I wrote about the problems with Maryland’s bail system in criminal cases back in September. Summary: our system sucks. One thing I didn’t write about back then was the current legislative stalemate over how to fix the system following a court ruling. A quick history primer:
Back in 2012, the Court of Appeals held that, contrary to what was actually happening, defendants had a right to counsel at bail hearings, including the initial determination by a commissioner. This was a bombshell ruling – in FY 2011, District Court commissioners conducted 176,523 initial appearance hearings, 30% of them in Baltimore City alone. The costs do providing counsel for all those hearings was and remains staggering.
In response to that ruling, the General Assembly in 2013 set out to restructure the bail system in Maryland. Three legislative sessions later, no resolution has been reached. Why not? On the surface, it’s a dispute between the House of Delegates and the State Senate. The Senate had been in favor of more comprehensive reform, while the House supports more limited reform and at least some resistance to the court ruling. Now the issue appears largely dead.
But on a more basic level, change has been slow to come because of the influence of the bail bond lobby. Being a bail bondsman is a lucrative business, and its best source of profits is poor families desperate to get their loved ones out of jail. As my last story pointed out, “defendants of color are given higher bail amounts and are detained more often than white defendants.”
The Washington Post editorialized in 2013:
The bail bond industry has powerful allies in Annapolis, where many lawmakers are trial lawyers. Eliminating the system wholesale may not be politically possible, at least for now. But the idea should get fair consideration. Even if the state is compelled to hire scores of public defenders to ensure defendants’ constitutional rights, it can also make the system fairer and more sensible by providing non-monetary means of encouraging defendants to appear in court.

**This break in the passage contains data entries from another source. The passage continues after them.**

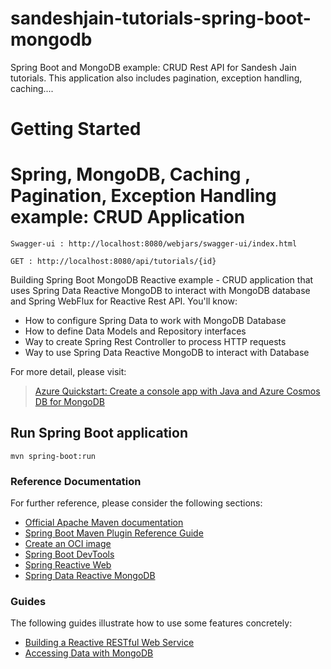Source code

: # sandeshjain-tutorials-spring-boot-mongodb
Spring Boot and MongoDB example: CRUD Rest API for Sandesh Jain tutorials. This application also includes pagination, exception handling, caching.... 

# Getting Started

# Spring, MongoDB, Caching , Pagination, Exception Handling  example: CRUD Application


```
Swagger-ui : http://localhost:8080/webjars/swagger-ui/index.html

```

```
GET : http://localhost:8080/api/tutorials/{id}

```
Building Spring Boot MongoDB Reactive example - CRUD application that uses Spring Data Reactive MongoDB to interact with MongoDB database and Spring WebFlux for Reactive Rest API. You'll know:
- How to configure Spring Data to work with MongoDB Database
- How to define Data Models and Repository interfaces
- Way to create Spring Rest Controller to process HTTP requests
- Way to use Spring Data Reactive MongoDB to interact with Database

For more detail, please visit:
> [Azure Quickstart: Create a console app with Java and Azure Cosmos DB for MongoDB ](https://learn.microsoft.com/en-us/azure/cosmos-db/mongodb/quickstart-java)


## Run Spring Boot application
```
mvn spring-boot:run
```

### Reference Documentation
For further reference, please consider the following sections:

* [Official Apache Maven documentation](https://maven.apache.org/guides/index.html)
* [Spring Boot Maven Plugin Reference Guide](https://docs.spring.io/spring-boot/docs/3.3.0/maven-plugin/reference/html/)
* [Create an OCI image](https://docs.spring.io/spring-boot/docs/3.3.0/maven-plugin/reference/html/#build-image)
* [Spring Boot DevTools](https://docs.spring.io/spring-boot/docs/3.3.0/reference/htmlsingle/index.html#using.devtools)
* [Spring Reactive Web](https://docs.spring.io/spring-boot/docs/3.3.0/reference/htmlsingle/index.html#web.reactive)
* [Spring Data Reactive MongoDB](https://docs.spring.io/spring-boot/docs/3.3.0/reference/htmlsingle/index.html#data.nosql.mongodb)

### Guides
The following guides illustrate how to use some features concretely:

* [Building a Reactive RESTful Web Service](https://spring.io/guides/gs/reactive-rest-service/)
* [Accessing Data with MongoDB](https://spring.io/guides/gs/accessing-data-mongodb/)


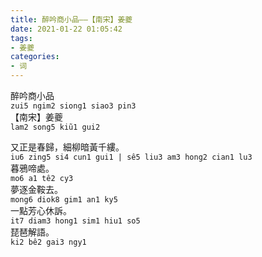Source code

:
 ```yaml
---
title: 醉吟商小品——【南宋】姜夔
date: 2021-01-22 01:05:42
tags:
- 姜夔
categories:
- 词
---
```

醉吟商小品  
`zui5 ngim2 siong1 siao3 pin3`  
【南宋】姜夔  
`lam2 song5 kiũ1 gui2`  

又正是春歸，細柳暗黃千縷。  
`iu6 zing5 si4 cun1 gui1 | sê5 liu3 am3 hong2 cian1 lu3`  
暮鴉啼處。  
`mo6 a1 tê2 cy3`  
夢逐金鞍去。  
`mong6 diok8 gim1 an1 ky5`   
一點芳心休訴。  
`it7 diam3 hong1 sim1 hiu1 so5`  
琵琶解語。  
`ki2 bê2 gai3 ngy1`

As is so often the case, the Post overshot the mark by smearing every “trial lawyer” in the legislature, and there aren’t “many” such lawyers any longer, as the number comes down every election. But the Post isn’t wrong. There are impediments to real reform. Hint: one of the principal opponents of real bail reform in the legislature is no longer there, while a current legislator is now in a stronger position to advocate the industry’s interests than was the case when the editorial was published. Moving on . . .
OK, that was a super long intro, but here’s the point. Nothing is moving in the legislature any time soon. Tens of millions of dollars are being spent on ad hoc efforts to get lawyers to cover initial bail hearings. Racial and socioeconomic effects persist. Time for a new strategy. The rallying cry of the “trial lawyers”: to the courthouse!

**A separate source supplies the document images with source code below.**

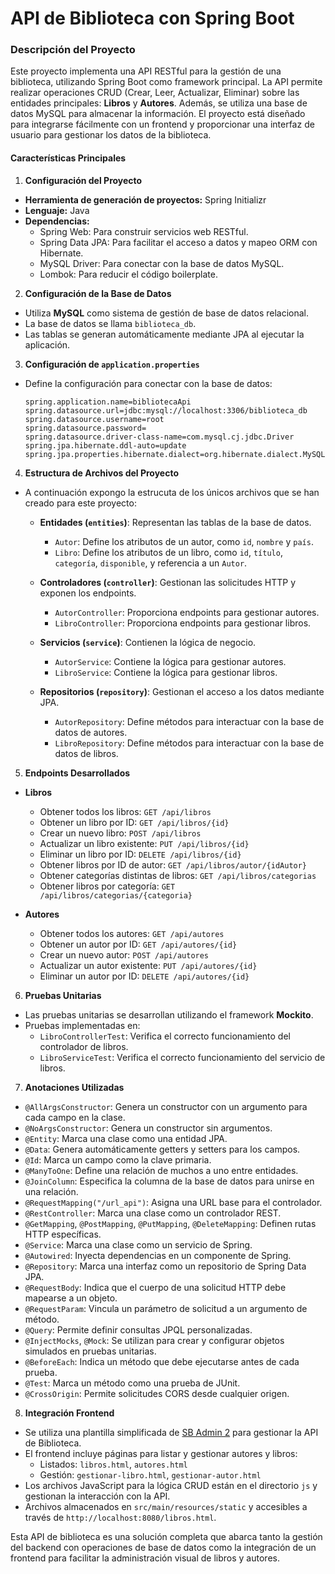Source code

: # API de Biblioteca con Spring Boot

### Descripción del Proyecto

Este proyecto implementa una API RESTful para la gestión de una biblioteca, utilizando Spring Boot como framework principal. La API permite realizar operaciones CRUD (Crear, Leer, Actualizar, Eliminar) sobre las entidades principales: **Libros** y **Autores**. Además, se utiliza una base de datos MySQL para almacenar la información. El proyecto está diseñado para integrarse fácilmente con un frontend y proporcionar una interfaz de usuario para gestionar los datos de la biblioteca.

#### Características Principales

1. **Configuración del Proyecto**
  - **Herramienta de generación de proyectos:** Spring Initializr
  - **Lenguaje:** Java
  - **Dependencias:**
    - Spring Web: Para construir servicios web RESTful.
    - Spring Data JPA: Para facilitar el acceso a datos y mapeo ORM con Hibernate.
    - MySQL Driver: Para conectar con la base de datos MySQL.
    - Lombok: Para reducir el código boilerplate.

2. **Configuración de la Base de Datos**
  - Utiliza **MySQL** como sistema de gestión de base de datos relacional.
  - La base de datos se llama `biblioteca_db`.
  - Las tablas se generan automáticamente mediante JPA al ejecutar la aplicación.

3. **Configuración de `application.properties`**
  - Define la configuración para conectar con la base de datos:
    ```properties
    spring.application.name=bibliotecaApi
    spring.datasource.url=jdbc:mysql://localhost:3306/biblioteca_db
    spring.datasource.username=root
    spring.datasource.password=
    spring.datasource.driver-class-name=com.mysql.cj.jdbc.Driver
    spring.jpa.hibernate.ddl-auto=update
    spring.jpa.properties.hibernate.dialect=org.hibernate.dialect.MySQL8Dialect
    ```

4. **Estructura de Archivos del Proyecto**

- A continuación expongo la estrucuta de los únicos archivos que se han creado para este proyecto:

  - **Entidades (`entities`)**: Representan las tablas de la base de datos.
    - `Autor`: Define los atributos de un autor, como `id`, `nombre` y `país`.
    - `Libro`: Define los atributos de un libro, como `id`, `título`, `categoría`, `disponible`, y referencia a un `Autor`.

  - **Controladores (`controller`)**: Gestionan las solicitudes HTTP y exponen los endpoints.
    - `AutorController`: Proporciona endpoints para gestionar autores.
    - `LibroController`: Proporciona endpoints para gestionar libros.

  - **Servicios (`service`)**: Contienen la lógica de negocio.
    - `AutorService`: Contiene la lógica para gestionar autores.
    - `LibroService`: Contiene la lógica para gestionar libros.

  - **Repositorios (`repository`)**: Gestionan el acceso a los datos mediante JPA.
    - `AutorRepository`: Define métodos para interactuar con la base de datos de autores.
    - `LibroRepository`: Define métodos para interactuar con la base de datos de libros.

5. **Endpoints Desarrollados**

  - **Libros**
    - Obtener todos los libros: `GET /api/libros`
    - Obtener un libro por ID: `GET /api/libros/{id}`
    - Crear un nuevo libro: `POST /api/libros`
    - Actualizar un libro existente: `PUT /api/libros/{id}`
    - Eliminar un libro por ID: `DELETE /api/libros/{id}`
    - Obtener libros por ID de autor: `GET /api/libros/autor/{idAutor}`
    - Obtener categorías distintas de libros: `GET /api/libros/categorias`
    - Obtener libros por categoría: `GET /api/libros/categorias/{categoria}`

  - **Autores**
    - Obtener todos los autores: `GET /api/autores`
    - Obtener un autor por ID: `GET /api/autores/{id}`
    - Crear un nuevo autor: `POST /api/autores`
    - Actualizar un autor existente: `PUT /api/autores/{id}`
    - Eliminar un autor por ID: `DELETE /api/autores/{id}`

6. **Pruebas Unitarias**

  - Las pruebas unitarias se desarrollan utilizando el framework **Mockito**.
  - Pruebas implementadas en:
    - `LibroControllerTest`: Verifica el correcto funcionamiento del controlador de libros.
    - `LibroServiceTest`: Verifica el correcto funcionamiento del servicio de libros.

7. **Anotaciones Utilizadas**

  - `@AllArgsConstructor`: Genera un constructor con un argumento para cada campo en la clase.
  - `@NoArgsConstructor`: Genera un constructor sin argumentos.
  - `@Entity`: Marca una clase como una entidad JPA.
  - `@Data`: Genera automáticamente getters y setters para los campos.
  - `@Id`: Marca un campo como la clave primaria.
  - `@ManyToOne`: Define una relación de muchos a uno entre entidades.
  - `@JoinColumn`: Especifica la columna de la base de datos para unirse en una relación.
  - `@RequestMapping("/url_api")`: Asigna una URL base para el controlador.
  - `@RestController`: Marca una clase como un controlador REST.
  - `@GetMapping`, `@PostMapping`, `@PutMapping`, `@DeleteMapping`: Definen rutas HTTP específicas.
  - `@Service`: Marca una clase como un servicio de Spring.
  - `@Autowired`: Inyecta dependencias en un componente de Spring.
  - `@Repository`: Marca una interfaz como un repositorio de Spring Data JPA.
  - `@RequestBody`: Indica que el cuerpo de una solicitud HTTP debe mapearse a un objeto.
  - `@RequestParam`: Vincula un parámetro de solicitud a un argumento de método.
  - `@Query`: Permite definir consultas JPQL personalizadas.
  - `@InjectMocks`, `@Mock`: Se utilizan para crear y configurar objetos simulados en pruebas unitarias.
  - `@BeforeEach`: Indica un método que debe ejecutarse antes de cada prueba.
  - `@Test`: Marca un método como una prueba de JUnit.
  - `@CrossOrigin`: Permite solicitudes CORS desde cualquier origen.

8. **Integración Frontend**

  - Se utiliza una plantilla simplificada de [SB Admin 2](https://startbootstrap.com/theme/sb-admin-2) para gestionar la API de Biblioteca.
  - El frontend incluye páginas para listar y gestionar autores y libros:
    - Listados: `libros.html`, `autores.html`
    - Gestión: `gestionar-libro.html`, `gestionar-autor.html`
  - Los archivos JavaScript para la lógica CRUD están en el directorio `js` y gestionan la interacción con la API.
  - Archivos almacenados en `src/main/resources/static` y accesibles a través de `http://localhost:8080/libros.html`.

Esta API de biblioteca es una solución completa que abarca tanto la gestión del backend con operaciones de base de datos como la integración de un frontend para facilitar la administración visual de libros y autores.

The lawsuit filed by the Equal Justice Under Law in San Francisco federal court in October seeks to abolish the cash bail system in the city, state — and the country. It’s the ninth lawsuit the center has filed in seven states.
“The bail system in most states is a two-tiered system,” said center founder Phil Telfeyan. “One for the wealthy and one for everyone else.”
The center has settled four lawsuits, convincing smaller jails in states in the South to do away with cash bail requirements for most charges.
Telfeyan said a win in California could add momentum to the center’s goal to rid the country of the cash bail system, which the lawyers say is used by most county jails in all 50 states. The federal system usually allows non-violent suspects free without bail pending trial and denies bail to serious and violent suspects.
The bail bond industry ignored the suit originally, but has now jumped in after government lawyers in San Francisco responded with insufficient vigor to defend the bail bond industry’s profits. Sound familiar?
But on Monday, lawyers for the California Bail Agents Association filed court papers seeking to formally oppose the San Francisco lawsuit. The association argues that government lawyers for San Francisco and the state are offering only “tepid” opposition to the California lawsuit.
San Francisco Sheriff Ross Mirkarimi argues that most jail inmates are awaiting resolution of minor, non-violent crimes and that letting them free while awaiting court hearings will save the city millions of dollars. Mirkarimi said non-violent suspects can be monitored electronically and with frequent visits from law enforcement officials to ensure they don’t flee the area and attend all their court hearings.
The for profit bail bond industry has outlived its usefulness, if it ever had any. It’s rife with corruption, it’s insufficiently regulated, and it perpetuates existing de facto discrimination in the court system. It’s time for it to go, and there are alternatives.
A lawsuit in Maryland like the one in San Francisco would help to bring about real and necessary change. The only change that’s happened yet was started by such a lawsuit. Now it’s time to go for the home run ball. Who’s up for this?
Memo to Fred Hiatt: Your increasing neocon sensibilities are affecting your reasoning processes (shockingly, the Justice Policy Institute analysis linked above notes the connection between the bail bond industry and ALEC, the right wing state legislative arm, creating alarming levels of cognitive dissonance for the Post, I’m sure). Dude, sometimes it’s those nasty “trial lawyers” that bring about the changes for good in this country, and I mean, y’know, Brown v. Board of Education and all that? Put the blame where it belongs: the bail bond industry.